▶ [TASK DESCRIPTION] Find the lines below holding the word "function" and copy each of them.

DATA FOR THIS TASK Block Start

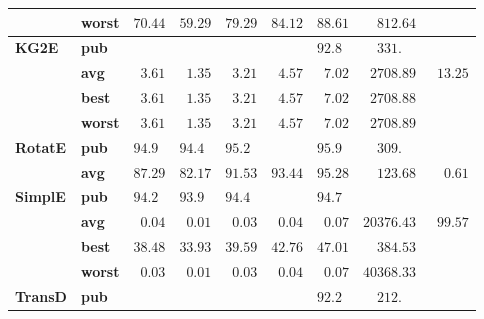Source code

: \begin{tabular}{llrrrrrrr}
       & \textbf{worst} &            $70.44$ &            $59.29$ &            $79.29$ &            $84.12$ &            $88.61$ &            $\phantom{00}812.64$ &                     \\\midrule
\textbf{KG2E} & \textbf{pub} &                    &                    &                    &                    &  $92.8\phantom{0}$ &  $\phantom{00}331.\phantom{00}$ &                     \\
       & \textbf{avg} &  $\phantom{0}3.61$ &  $\phantom{0}1.35$ &  $\phantom{0}3.21$ &  $\phantom{0}4.57$ &  $\phantom{0}7.02$ &            $\phantom{0}2708.89$ &  $\phantom{0}13.25$ \\
       & \textbf{best} &  $\phantom{0}3.61$ &  $\phantom{0}1.35$ &  $\phantom{0}3.21$ &  $\phantom{0}4.57$ &  $\phantom{0}7.02$ &            $\phantom{0}2708.88$ &                     \\
       & \textbf{worst} &  $\phantom{0}3.61$ &  $\phantom{0}1.35$ &  $\phantom{0}3.21$ &  $\phantom{0}4.57$ &  $\phantom{0}7.02$ &            $\phantom{0}2708.89$ &                     \\\midrule
\textbf{RotatE} & \textbf{pub} &  $94.9\phantom{0}$ &  $94.4\phantom{0}$ &  $95.2\phantom{0}$ &                    &  $95.9\phantom{0}$ &  $\phantom{00}309.\phantom{00}$ &                     \\
       & \textbf{avg} &            $87.29$ &            $82.17$ &            $91.53$ &            $93.44$ &            $95.28$ &            $\phantom{00}123.68$ &  $\phantom{00}0.61$ \\\midrule
\textbf{SimplE} & \textbf{pub} &  $94.2\phantom{0}$ &  $93.9\phantom{0}$ &  $94.4\phantom{0}$ &                    &  $94.7\phantom{0}$ &                                 &                     \\
       & \textbf{avg} &  $\phantom{0}0.04$ &  $\phantom{0}0.01$ &  $\phantom{0}0.03$ &  $\phantom{0}0.04$ &  $\phantom{0}0.07$ &                      $20376.43$ &  $\phantom{0}99.57$ \\
       & \textbf{best} &            $38.48$ &            $33.93$ &            $39.59$ &            $42.76$ &            $47.01$ &            $\phantom{00}384.53$ &                     \\
       & \textbf{worst} &  $\phantom{0}0.03$ &  $\phantom{0}0.01$ &  $\phantom{0}0.03$ &  $\phantom{0}0.04$ &  $\phantom{0}0.07$ &                      $40368.33$ &                     \\\midrule
\textbf{TransD} & \textbf{pub} &                    &                    &                    &                    &  $92.2\phantom{0}$ &  $\phantom{00}212.\phantom{00}$ &                     \\

\end{tabular}
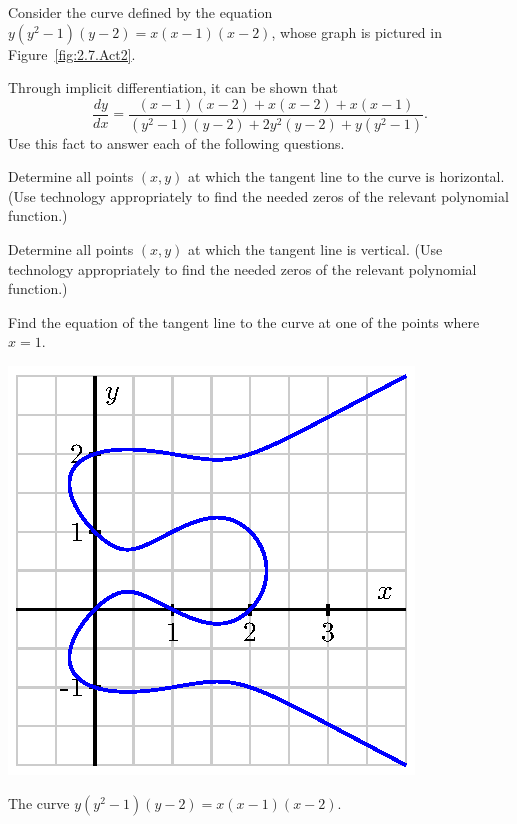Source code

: \begin{activity} \label{A:2.7.2}  
Consider the curve defined by the equation $y(y^2-1)(y-2) = x(x-1)(x-2)$, whose graph is pictured in Figure~\ref{fig:2.7.Act2}.

Through implicit differentiation, it can be shown that
$$\frac{dy}{dx} = \frac{(x-1)(x-2) + x(x-2) + x(x-1)}{(y^2-1)(y-2) + 2y^2(y-2) + y(y^2-1)}.$$
Use this fact to answer each of the following questions.
\ba
	\item Determine all points $(x,y)$ at which the tangent line to the curve is horizontal.  (Use technology appropriately to find the needed zeros of the relevant polynomial function.)
	\item Determine all points $(x,y)$ at which the tangent line is vertical.  (Use technology appropriately to find the needed zeros of the relevant polynomial function.)
	\item Find the equation of the tangent line to the curve at one of the points where $x = 1$.  
\ea
\end{activity}

\begin{marginfigure}[-5cm]
\includegraphics{figures/2_7_Act2.eps}
\caption{The curve $y(y^2-1)(y-2) = x(x-1)(x-2)$.} \label{fig:2.7.Act2}
\end{marginfigure}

DATA FOR THIS TASK Block End

▶ [TASK ANSWER]
	\item Determine all points $(x,y)$ at which the tangent line to the curve is horizontal.  (Use technology appropriately to find the needed zeros of the relevant polynomial function.)
	\item Determine all points $(x,y)$ at which the tangent line is vertical.  (Use technology appropriately to find the needed zeros of the relevant polynomial function.)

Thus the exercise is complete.